- _How to complete this task_
Look through the records below for the line holding "8.535005247445723 × 10^331 |". Write it out exactly, with each following line through the line holding "# Amazon Cognito Identity SDK for JavaScript".

- _Records supplied_
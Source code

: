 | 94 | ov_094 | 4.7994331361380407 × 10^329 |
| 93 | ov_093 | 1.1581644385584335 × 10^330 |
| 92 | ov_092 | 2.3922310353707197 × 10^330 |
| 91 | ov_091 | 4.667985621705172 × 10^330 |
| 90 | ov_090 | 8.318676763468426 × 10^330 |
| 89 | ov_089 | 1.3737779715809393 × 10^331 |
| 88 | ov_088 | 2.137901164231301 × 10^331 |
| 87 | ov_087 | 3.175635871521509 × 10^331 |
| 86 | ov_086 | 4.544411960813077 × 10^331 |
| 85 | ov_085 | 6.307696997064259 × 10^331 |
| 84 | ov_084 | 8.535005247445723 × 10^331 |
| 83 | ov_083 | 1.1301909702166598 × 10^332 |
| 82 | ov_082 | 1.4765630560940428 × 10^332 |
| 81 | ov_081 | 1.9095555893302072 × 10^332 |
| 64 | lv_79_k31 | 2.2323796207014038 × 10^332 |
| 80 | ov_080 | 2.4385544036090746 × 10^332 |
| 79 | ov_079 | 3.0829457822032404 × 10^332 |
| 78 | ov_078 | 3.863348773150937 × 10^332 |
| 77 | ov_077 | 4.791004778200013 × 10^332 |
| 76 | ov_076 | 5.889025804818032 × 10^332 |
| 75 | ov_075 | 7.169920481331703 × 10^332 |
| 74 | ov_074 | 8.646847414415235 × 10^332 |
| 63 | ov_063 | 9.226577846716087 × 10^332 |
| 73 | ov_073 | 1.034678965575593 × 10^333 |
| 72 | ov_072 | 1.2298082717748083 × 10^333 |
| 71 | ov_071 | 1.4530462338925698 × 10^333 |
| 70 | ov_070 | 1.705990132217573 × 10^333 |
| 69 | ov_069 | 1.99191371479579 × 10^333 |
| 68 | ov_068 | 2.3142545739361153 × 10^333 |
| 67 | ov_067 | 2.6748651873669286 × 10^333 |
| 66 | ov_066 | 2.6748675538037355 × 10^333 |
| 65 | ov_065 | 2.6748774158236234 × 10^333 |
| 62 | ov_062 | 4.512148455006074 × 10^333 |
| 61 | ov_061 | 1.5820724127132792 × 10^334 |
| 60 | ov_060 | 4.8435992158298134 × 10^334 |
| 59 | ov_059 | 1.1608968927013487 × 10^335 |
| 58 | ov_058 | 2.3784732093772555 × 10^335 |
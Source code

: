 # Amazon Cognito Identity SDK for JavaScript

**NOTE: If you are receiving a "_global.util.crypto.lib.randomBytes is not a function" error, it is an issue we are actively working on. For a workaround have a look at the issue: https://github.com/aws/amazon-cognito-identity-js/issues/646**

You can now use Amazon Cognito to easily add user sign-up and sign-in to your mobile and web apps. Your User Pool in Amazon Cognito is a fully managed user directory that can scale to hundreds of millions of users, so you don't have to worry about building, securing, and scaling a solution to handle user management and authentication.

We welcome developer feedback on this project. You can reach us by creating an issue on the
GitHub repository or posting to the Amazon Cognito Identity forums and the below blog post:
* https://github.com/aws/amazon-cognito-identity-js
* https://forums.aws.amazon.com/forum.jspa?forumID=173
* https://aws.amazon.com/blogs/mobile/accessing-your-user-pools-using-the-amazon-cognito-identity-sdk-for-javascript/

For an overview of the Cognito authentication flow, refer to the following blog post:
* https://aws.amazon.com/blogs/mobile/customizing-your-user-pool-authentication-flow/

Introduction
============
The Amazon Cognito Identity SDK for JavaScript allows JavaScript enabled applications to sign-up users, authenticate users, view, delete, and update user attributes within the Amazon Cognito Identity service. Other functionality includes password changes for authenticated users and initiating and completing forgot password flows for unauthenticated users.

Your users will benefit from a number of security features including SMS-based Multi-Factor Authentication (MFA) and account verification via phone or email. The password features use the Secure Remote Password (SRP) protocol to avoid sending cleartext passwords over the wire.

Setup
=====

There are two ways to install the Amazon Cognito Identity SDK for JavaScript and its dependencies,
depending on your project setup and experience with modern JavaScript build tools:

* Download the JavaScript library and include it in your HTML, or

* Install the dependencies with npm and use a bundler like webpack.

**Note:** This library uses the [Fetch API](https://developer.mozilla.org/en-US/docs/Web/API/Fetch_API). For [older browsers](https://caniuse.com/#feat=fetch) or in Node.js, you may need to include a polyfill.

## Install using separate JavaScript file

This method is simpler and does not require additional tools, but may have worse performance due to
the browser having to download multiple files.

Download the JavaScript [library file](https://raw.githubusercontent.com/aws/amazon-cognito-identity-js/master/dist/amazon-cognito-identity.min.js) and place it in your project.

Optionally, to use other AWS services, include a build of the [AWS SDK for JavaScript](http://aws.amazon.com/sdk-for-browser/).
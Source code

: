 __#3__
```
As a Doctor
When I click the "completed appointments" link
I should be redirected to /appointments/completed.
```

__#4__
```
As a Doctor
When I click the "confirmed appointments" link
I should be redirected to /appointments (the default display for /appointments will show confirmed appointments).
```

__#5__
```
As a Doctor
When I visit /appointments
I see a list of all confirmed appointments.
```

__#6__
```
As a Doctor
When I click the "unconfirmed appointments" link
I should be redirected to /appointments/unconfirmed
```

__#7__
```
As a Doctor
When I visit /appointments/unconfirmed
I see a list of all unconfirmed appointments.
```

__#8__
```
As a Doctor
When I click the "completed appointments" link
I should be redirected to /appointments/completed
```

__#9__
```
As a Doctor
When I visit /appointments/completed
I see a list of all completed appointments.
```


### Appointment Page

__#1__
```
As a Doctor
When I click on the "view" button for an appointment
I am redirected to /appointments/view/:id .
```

- _Answer to this task_
| 84 | ov_084 | 8.535005247445723 × 10^331 |
| 83 | ov_083 | 1.1301909702166598 × 10^332 |
| 82 | ov_082 | 1.4765630560940428 × 10^332 |
| 81 | ov_081 | 1.9095555893302072 × 10^332 |
| 64 | lv_79_k31 | 2.2323796207014038 × 10^332 |
| 80 | ov_080 | 2.4385544036090746 × 10^332 |
| 79 | ov_079 | 3.0829457822032404 × 10^332 |
| 78 | ov_078 | 3.863348773150937 × 10^332 |
| 77 | ov_077 | 4.791004778200013 × 10^332 |
| 76 | ov_076 | 5.889025804818032 × 10^332 |
| 75 | ov_075 | 7.169920481331703 × 10^332 |
| 74 | ov_074 | 8.646847414415235 × 10^332 |
| 63 | ov_063 | 9.226577846716087 × 10^332 |
| 73 | ov_073 | 1.034678965575593 × 10^333 |
| 72 | ov_072 | 1.2298082717748083 × 10^333 |
| 71 | ov_071 | 1.4530462338925698 × 10^333 |
| 70 | ov_070 | 1.705990132217573 × 10^333 |
| 69 | ov_069 | 1.99191371479579 × 10^333 |
| 68 | ov_068 | 2.3142545739361153 × 10^333 |
| 67 | ov_067 | 2.6748651873669286 × 10^333 |
| 66 | ov_066 | 2.6748675538037355 × 10^333 |
| 65 | ov_065 | 2.6748774158236234 × 10^333 |
| 62 | ov_062 | 4.512148455006074 × 10^333 |
| 61 | ov_061 | 1.5820724127132792 × 10^334 |
| 60 | ov_060 | 4.8435992158298134 × 10^334 |
| 59 | ov_059 | 1.1608968927013487 × 10^335 |
| 58 | ov_058 | 2.3784732093772555 × 10^335 |
Source code

: # Amazon Cognito Identity SDK for JavaScript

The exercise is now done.